[Dataset entries]

===

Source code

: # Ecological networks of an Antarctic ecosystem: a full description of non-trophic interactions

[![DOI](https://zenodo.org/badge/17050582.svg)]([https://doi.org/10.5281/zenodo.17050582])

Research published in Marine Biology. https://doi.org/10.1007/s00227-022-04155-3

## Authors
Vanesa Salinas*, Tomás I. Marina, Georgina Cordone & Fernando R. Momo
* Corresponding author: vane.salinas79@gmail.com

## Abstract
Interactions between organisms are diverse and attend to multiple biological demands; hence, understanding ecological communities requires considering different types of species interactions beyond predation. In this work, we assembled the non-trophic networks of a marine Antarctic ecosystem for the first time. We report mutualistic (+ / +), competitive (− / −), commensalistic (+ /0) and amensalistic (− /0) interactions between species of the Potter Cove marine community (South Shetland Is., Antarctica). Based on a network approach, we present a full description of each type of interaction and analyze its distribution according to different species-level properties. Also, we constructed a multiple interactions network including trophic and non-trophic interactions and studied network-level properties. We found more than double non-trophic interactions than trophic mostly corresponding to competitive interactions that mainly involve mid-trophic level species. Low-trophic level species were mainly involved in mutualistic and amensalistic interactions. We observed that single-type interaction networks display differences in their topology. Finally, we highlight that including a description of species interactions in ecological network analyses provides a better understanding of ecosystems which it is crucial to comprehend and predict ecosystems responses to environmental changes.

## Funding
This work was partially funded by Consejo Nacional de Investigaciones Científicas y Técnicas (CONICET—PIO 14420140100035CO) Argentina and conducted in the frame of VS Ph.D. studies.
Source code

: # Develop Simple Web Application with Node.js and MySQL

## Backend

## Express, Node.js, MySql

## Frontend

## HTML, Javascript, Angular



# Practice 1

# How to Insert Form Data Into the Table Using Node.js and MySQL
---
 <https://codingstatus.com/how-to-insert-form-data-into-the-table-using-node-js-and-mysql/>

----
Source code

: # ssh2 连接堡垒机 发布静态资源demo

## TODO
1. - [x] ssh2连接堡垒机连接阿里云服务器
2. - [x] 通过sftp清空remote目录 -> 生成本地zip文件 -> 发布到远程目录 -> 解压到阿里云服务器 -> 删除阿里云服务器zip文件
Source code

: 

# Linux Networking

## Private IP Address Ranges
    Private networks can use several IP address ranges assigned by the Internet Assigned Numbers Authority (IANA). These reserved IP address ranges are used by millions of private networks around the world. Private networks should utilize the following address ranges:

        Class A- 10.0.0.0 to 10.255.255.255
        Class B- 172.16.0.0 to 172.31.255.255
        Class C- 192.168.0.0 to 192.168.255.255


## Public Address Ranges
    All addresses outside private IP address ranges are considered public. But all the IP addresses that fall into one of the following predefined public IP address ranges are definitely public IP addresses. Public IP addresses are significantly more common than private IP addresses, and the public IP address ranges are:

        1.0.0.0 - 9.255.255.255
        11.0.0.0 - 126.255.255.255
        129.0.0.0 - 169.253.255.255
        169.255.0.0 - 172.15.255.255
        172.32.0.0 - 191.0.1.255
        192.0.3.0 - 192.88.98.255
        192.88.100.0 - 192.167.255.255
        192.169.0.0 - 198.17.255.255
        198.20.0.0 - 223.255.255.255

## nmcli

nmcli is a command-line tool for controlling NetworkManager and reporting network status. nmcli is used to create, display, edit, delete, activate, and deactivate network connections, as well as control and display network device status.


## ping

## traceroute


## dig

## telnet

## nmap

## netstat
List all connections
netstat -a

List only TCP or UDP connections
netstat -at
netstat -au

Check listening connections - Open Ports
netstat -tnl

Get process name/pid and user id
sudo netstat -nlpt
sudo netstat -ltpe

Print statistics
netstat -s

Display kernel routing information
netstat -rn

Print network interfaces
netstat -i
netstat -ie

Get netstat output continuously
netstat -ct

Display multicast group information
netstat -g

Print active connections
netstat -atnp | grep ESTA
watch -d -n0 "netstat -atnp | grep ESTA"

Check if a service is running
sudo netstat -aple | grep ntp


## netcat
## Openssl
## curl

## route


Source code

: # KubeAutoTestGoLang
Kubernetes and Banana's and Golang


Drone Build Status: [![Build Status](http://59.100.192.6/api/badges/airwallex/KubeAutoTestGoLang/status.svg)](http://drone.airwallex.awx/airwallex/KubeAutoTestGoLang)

===

**THE TASK**. Without changing anything, repeat every record above.

**ANSWER TO THIS PROBLEM**.
Source code

: # Ecological networks of an Antarctic ecosystem: a full description of non-trophic interactions

[![DOI](https://zenodo.org/badge/17050582.svg)]([https://doi.org/10.5281/zenodo.17050582])

Research published in Marine Biology. https://doi.org/10.1007/s00227-022-04155-3

## Authors
Vanesa Salinas*, Tomás I. Marina, Georgina Cordone & Fernando R. Momo
* Corresponding author: vane.salinas79@gmail.com

## Abstract
Interactions between organisms are diverse and attend to multiple biological demands; hence, understanding ecological communities requires considering different types of species interactions beyond predation. In this work, we assembled the non-trophic networks of a marine Antarctic ecosystem for the first time. We report mutualistic (+ / +), competitive (− / −), commensalistic (+ /0) and amensalistic (− /0) interactions between species of the Potter Cove marine community (South Shetland Is., Antarctica). Based on a network approach, we present a full description of each type of interaction and analyze its distribution according to different species-level properties. Also, we constructed a multiple interactions network including trophic and non-trophic interactions and studied network-level properties. We found more than double non-trophic interactions than trophic mostly corresponding to competitive interactions that mainly involve mid-trophic level species. Low-trophic level species were mainly involved in mutualistic and amensalistic interactions. We observed that single-type interaction networks display differences in their topology. Finally, we highlight that including a description of species interactions in ecological network analyses provides a better understanding of ecosystems which it is crucial to comprehend and predict ecosystems responses to environmental changes.

## Funding
This work was partially funded by Consejo Nacional de Investigaciones Científicas y Técnicas (CONICET—PIO 14420140100035CO) Argentina and conducted in the frame of VS Ph.D. studies.
Source code

: # Develop Simple Web Application with Node.js and MySQL

## Backend

## Express, Node.js, MySql

## Frontend

## HTML, Javascript, Angular



# Practice 1

# How to Insert Form Data Into the Table Using Node.js and MySQL
---
 <https://codingstatus.com/how-to-insert-form-data-into-the-table-using-node-js-and-mysql/>

----
Source code

: # ssh2 连接堡垒机 发布静态资源demo

## TODO
1. - [x] ssh2连接堡垒机连接阿里云服务器
2. - [x] 通过sftp清空remote目录 -> 生成本地zip文件 -> 发布到远程目录 -> 解压到阿里云服务器 -> 删除阿里云服务器zip文件
Source code

: 

# Linux Networking

## Private IP Address Ranges
    Private networks can use several IP address ranges assigned by the Internet Assigned Numbers Authority (IANA). These reserved IP address ranges are used by millions of private networks around the world. Private networks should utilize the following address ranges:

        Class A- 10.0.0.0 to 10.255.255.255
        Class B- 172.16.0.0 to 172.31.255.255
        Class C- 192.168.0.0 to 192.168.255.255


## Public Address Ranges
    All addresses outside private IP address ranges are considered public. But all the IP addresses that fall into one of the following predefined public IP address ranges are definitely public IP addresses. Public IP addresses are significantly more common than private IP addresses, and the public IP address ranges are:

        1.0.0.0 - 9.255.255.255
        11.0.0.0 - 126.255.255.255
        129.0.0.0 - 169.253.255.255
        169.255.0.0 - 172.15.255.255
        172.32.0.0 - 191.0.1.255
        192.0.3.0 - 192.88.98.255
        192.88.100.0 - 192.167.255.255
        192.169.0.0 - 198.17.255.255
        198.20.0.0 - 223.255.255.255

## nmcli

nmcli is a command-line tool for controlling NetworkManager and reporting network status. nmcli is used to create, display, edit, delete, activate, and deactivate network connections, as well as control and display network device status.


## ping

## traceroute


## dig

## telnet

## nmap

## netstat
List all connections
netstat -a

List only TCP or UDP connections
netstat -at
netstat -au

Check listening connections - Open Ports
netstat -tnl

Get process name/pid and user id
sudo netstat -nlpt
sudo netstat -ltpe

Print statistics
netstat -s

Display kernel routing information
netstat -rn

Print network interfaces
netstat -i
netstat -ie

Get netstat output continuously
netstat -ct

Display multicast group information
netstat -g

Print active connections
netstat -atnp | grep ESTA
watch -d -n0 "netstat -atnp | grep ESTA"

Check if a service is running
sudo netstat -aple | grep ntp


## netcat
## Openssl
## curl

## route


Source code

: # KubeAutoTestGoLang
Kubernetes and Banana's and Golang


Drone Build Status: [![Build Status](http://59.100.192.6/api/badges/airwallex/KubeAutoTestGoLang/status.svg)](http://drone.airwallex.awx/airwallex/KubeAutoTestGoLang)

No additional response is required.